Director of the Institute for Accountability and senior counsel Paul Hoffman says Zuma can be interdicted from becoming president - until any public or private prosecution against him is concluded.
Hoffman was responding to an application lodged by the DA in the Gauteng North high court calling for a judicial review of the NPA's decision. The matter is set for June 7, just weeks after Zuma's likely inauguration as South Africa's president.
Hoffman said yesterday that the application had "a reasonably good chance of success".
He said the DA could add an application for an interim interdict restraining Zuma from accepting nomination as president until the court had decided whether or not to review the NPA's decision .

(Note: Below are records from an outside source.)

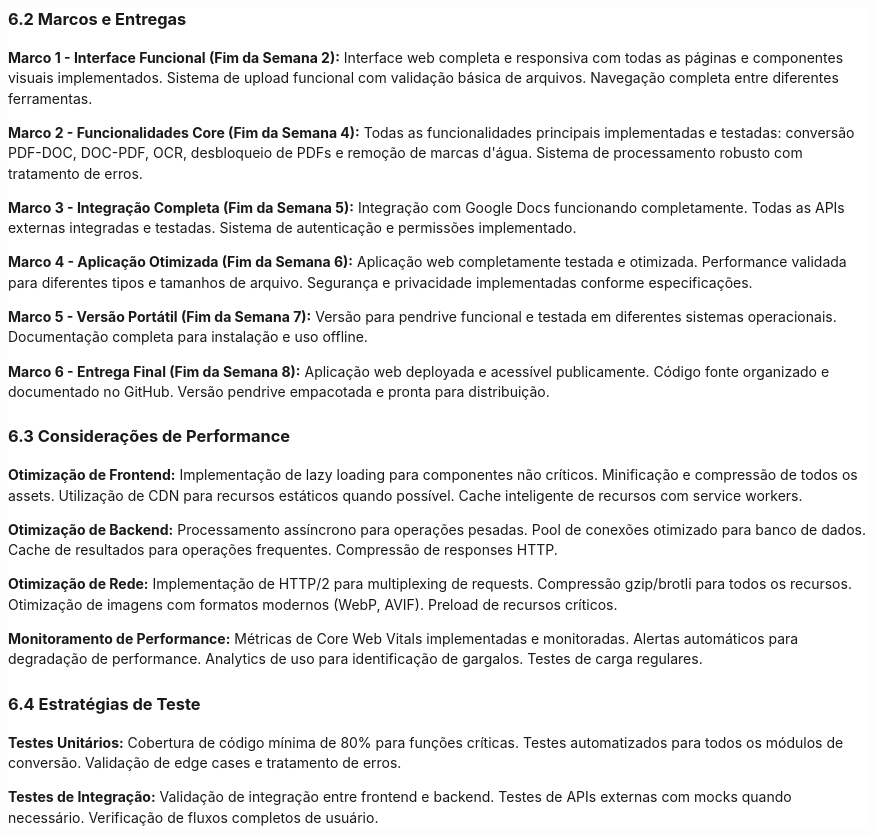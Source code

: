 ### 6.2 Marcos e Entregas

**Marco 1 - Interface Funcional (Fim da Semana 2):**
Interface web completa e responsiva com todas as páginas e componentes visuais implementados. Sistema de upload funcional com validação básica de arquivos. Navegação completa entre diferentes ferramentas.

**Marco 2 - Funcionalidades Core (Fim da Semana 4):**
Todas as funcionalidades principais implementadas e testadas: conversão PDF-DOC, DOC-PDF, OCR, desbloqueio de PDFs e remoção de marcas d'água. Sistema de processamento robusto com tratamento de erros.

**Marco 3 - Integração Completa (Fim da Semana 5):**
Integração com Google Docs funcionando completamente. Todas as APIs externas integradas e testadas. Sistema de autenticação e permissões implementado.

**Marco 4 - Aplicação Otimizada (Fim da Semana 6):**
Aplicação web completamente testada e otimizada. Performance validada para diferentes tipos e tamanhos de arquivo. Segurança e privacidade implementadas conforme especificações.

**Marco 5 - Versão Portátil (Fim da Semana 7):**
Versão para pendrive funcional e testada em diferentes sistemas operacionais. Documentação completa para instalação e uso offline.

**Marco 6 - Entrega Final (Fim da Semana 8):**
Aplicação web deployada e acessível publicamente. Código fonte organizado e documentado no GitHub. Versão pendrive empacotada e pronta para distribuição.

### 6.3 Considerações de Performance

**Otimização de Frontend:**
Implementação de lazy loading para componentes não críticos. Minificação e compressão de todos os assets. Utilização de CDN para recursos estáticos quando possível. Cache inteligente de recursos com service workers.

**Otimização de Backend:**
Processamento assíncrono para operações pesadas. Pool de conexões otimizado para banco de dados. Cache de resultados para operações frequentes. Compressão de responses HTTP.

**Otimização de Rede:**
Implementação de HTTP/2 para multiplexing de requests. Compressão gzip/brotli para todos os recursos. Otimização de imagens com formatos modernos (WebP, AVIF). Preload de recursos críticos.

**Monitoramento de Performance:**
Métricas de Core Web Vitals implementadas e monitoradas. Alertas automáticos para degradação de performance. Analytics de uso para identificação de gargalos. Testes de carga regulares.

### 6.4 Estratégias de Teste

**Testes Unitários:**
Cobertura de código mínima de 80% para funções críticas. Testes automatizados para todos os módulos de conversão. Validação de edge cases e tratamento de erros.

**Testes de Integração:**
Validação de integração entre frontend e backend. Testes de APIs externas com mocks quando necessário. Verificação de fluxos completos de usuário.
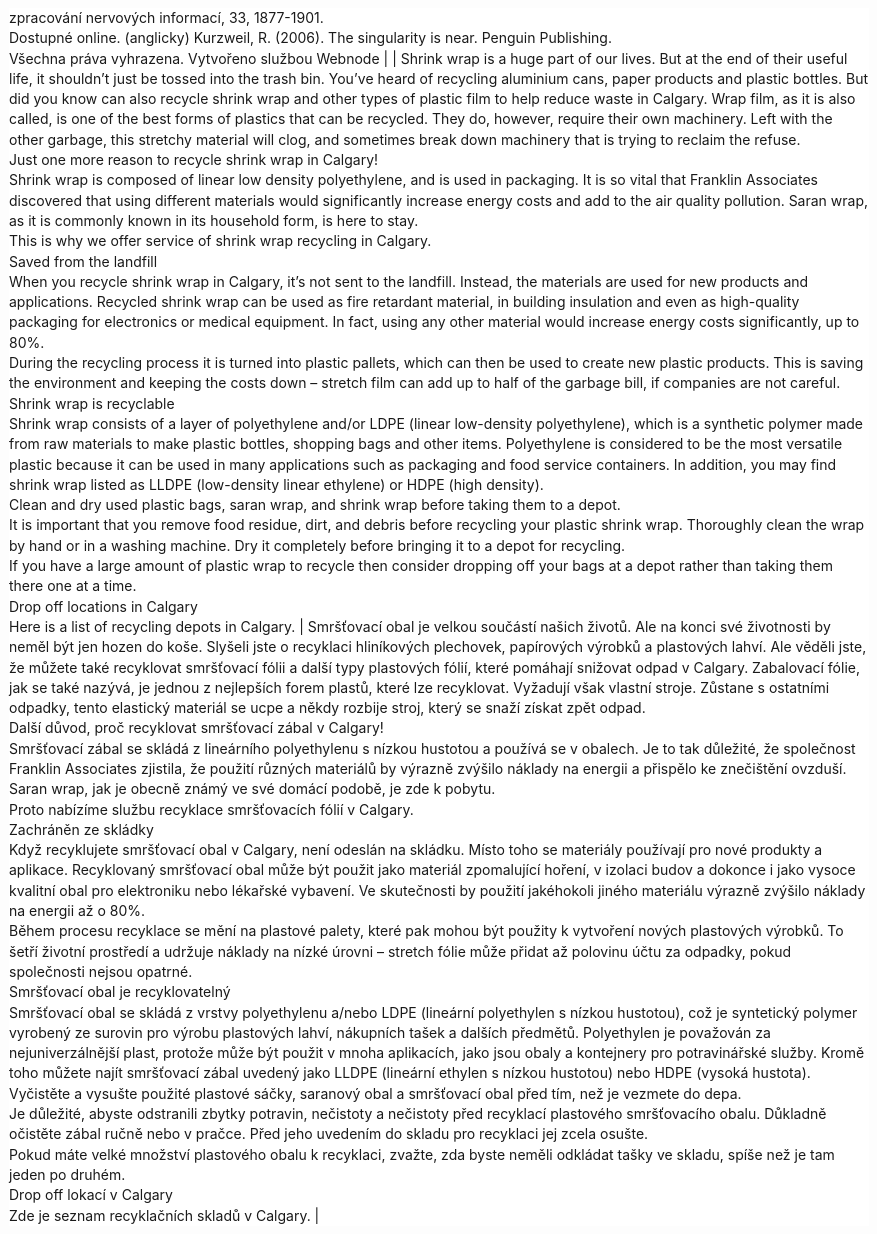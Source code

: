 zpracování nervových informací, 33, 1877-1901.<br/>Dostupné online. (anglicky) Kurzweil, R. (2006). The singularity is near. Penguin Publishing.<br/>Všechna práva vyhrazena. Vytvořeno službou Webnode |
| Shrink wrap is a huge part of our lives. But at the end of their useful life, it shouldn’t just be tossed into the trash bin. You’ve heard of recycling aluminium cans, paper products and plastic bottles. But did you know can also recycle shrink wrap and other types of plastic film to help reduce waste in Calgary. Wrap film, as it is also called, is one of the best forms of plastics that can be recycled. They do, however, require their own machinery. Left with the other garbage, this stretchy material will clog, and sometimes break down machinery that is trying to reclaim the refuse.<br/>Just one more reason to recycle shrink wrap in Calgary!<br/>Shrink wrap is composed of linear low density polyethylene, and is used in packaging. It is so vital that Franklin Associates discovered that using different materials would significantly increase energy costs and add to the air quality pollution. Saran wrap, as it is commonly known in its household form, is here to stay.<br/>This is why we offer service of shrink wrap recycling in Calgary.<br/>Saved from the landfill<br/>When you recycle shrink wrap in Calgary, it’s not sent to the landfill. Instead, the materials are used for new products and applications. Recycled shrink wrap can be used as fire retardant material, in building insulation and even as high-quality packaging for electronics or medical equipment. In fact, using any other material would increase energy costs significantly, up to 80%.<br/>During the recycling process it is turned into plastic pallets, which can then be used to create new plastic products. This is saving the environment and keeping the costs down – stretch film can add up to half of the garbage bill, if companies are not careful.<br/>Shrink wrap is recyclable<br/>Shrink wrap consists of a layer of polyethylene and/or LDPE (linear low-density polyethylene), which is a synthetic polymer made from raw materials to make plastic bottles, shopping bags and other items. Polyethylene is considered to be the most versatile plastic because it can be used in many applications such as packaging and food service containers. In addition, you may find shrink wrap listed as LLDPE (low-density linear ethylene) or HDPE (high density).<br/>Clean and dry used plastic bags, saran wrap, and shrink wrap before taking them to a depot.<br/>It is important that you remove food residue, dirt, and debris before recycling your plastic shrink wrap. Thoroughly clean the wrap by hand or in a washing machine. Dry it completely before bringing it to a depot for recycling.<br/>If you have a large amount of plastic wrap to recycle then consider dropping off your bags at a depot rather than taking them there one at a time.<br/>Drop off locations in Calgary<br/>Here is a list of recycling depots in Calgary. | Smršťovací obal je velkou součástí našich životů. Ale na konci své životnosti by neměl být jen hozen do koše. Slyšeli jste o recyklaci hliníkových plechovek, papírových výrobků a plastových lahví. Ale věděli jste, že můžete také recyklovat smršťovací fólii a další typy plastových fólií, které pomáhají snižovat odpad v Calgary. Zabalovací fólie, jak se také nazývá, je jednou z nejlepších forem plastů, které lze recyklovat. Vyžadují však vlastní stroje. Zůstane s ostatními odpadky, tento elastický materiál se ucpe a někdy rozbije stroj, který se snaží získat zpět odpad.<br/>Další důvod, proč recyklovat smršťovací zábal v Calgary!<br/>Smršťovací zábal se skládá z lineárního polyethylenu s nízkou hustotou a používá se v obalech. Je to tak důležité, že společnost Franklin Associates zjistila, že použití různých materiálů by výrazně zvýšilo náklady na energii a přispělo ke znečištění ovzduší. Saran wrap, jak je obecně známý ve své domácí podobě, je zde k pobytu.<br/>Proto nabízíme službu recyklace smršťovacích fólií v Calgary.<br/>Zachráněn ze skládky<br/>Když recyklujete smršťovací obal v Calgary, není odeslán na skládku. Místo toho se materiály používají pro nové produkty a aplikace. Recyklovaný smršťovací obal může být použit jako materiál zpomalující hoření, v izolaci budov a dokonce i jako vysoce kvalitní obal pro elektroniku nebo lékařské vybavení. Ve skutečnosti by použití jakéhokoli jiného materiálu výrazně zvýšilo náklady na energii až o 80%.<br/>Během procesu recyklace se mění na plastové palety, které pak mohou být použity k vytvoření nových plastových výrobků. To šetří životní prostředí a udržuje náklady na nízké úrovni – stretch fólie může přidat až polovinu účtu za odpadky, pokud společnosti nejsou opatrné.<br/>Smršťovací obal je recyklovatelný<br/>Smršťovací obal se skládá z vrstvy polyethylenu a/nebo LDPE (lineární polyethylen s nízkou hustotou), což je syntetický polymer vyrobený ze surovin pro výrobu plastových lahví, nákupních tašek a dalších předmětů. Polyethylen je považován za nejuniverzálnější plast, protože může být použit v mnoha aplikacích, jako jsou obaly a kontejnery pro potravinářské služby. Kromě toho můžete najít smršťovací zábal uvedený jako LLDPE (lineární ethylen s nízkou hustotou) nebo HDPE (vysoká hustota).<br/>Vyčistěte a vysušte použité plastové sáčky, saranový obal a smršťovací obal před tím, než je vezmete do depa.<br/>Je důležité, abyste odstranili zbytky potravin, nečistoty a nečistoty před recyklací plastového smršťovacího obalu. Důkladně očistěte zábal ručně nebo v pračce. Před jeho uvedením do skladu pro recyklaci jej zcela osušte.<br/>Pokud máte velké množství plastového obalu k recyklaci, zvažte, zda byste neměli odkládat tašky ve skladu, spíše než je tam jeden po druhém.<br/>Drop off lokací v Calgary<br/>Zde je seznam recyklačních skladů v Calgary. |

The NPA Act allows a high court judge to order a judicial review of any NPA decision if that decision was "irrational, unconstitutional, unlawful or biased".
"The only rational and lawful decision in the circumstances could have been to proceed with Zuma's prosecution," DA leader Helen Zille argued in her application.
Zille also argued that acting national director of public prosecution Mokotedi Mpshe could be "reasonably suspected of bias" in his decision since he depended on Zuma for his job.
Meanwhile, ID leader Patricia de Lille has laid criminal charges against former Scorpions boss Leonard McCarthy and former NPA head Bulelani Ngcuka at the Caledon Square police station yesterday.
Under the NPA Act, no person, organ of state, or employee of the state may obstruct, hinder or interfere with the prosecuting authority. If convicted, Ngcuka and McCarthy could face 10 years in prison.
NPA spokesperson Tlali Tlali yesterday declined to comment on the ID's charges.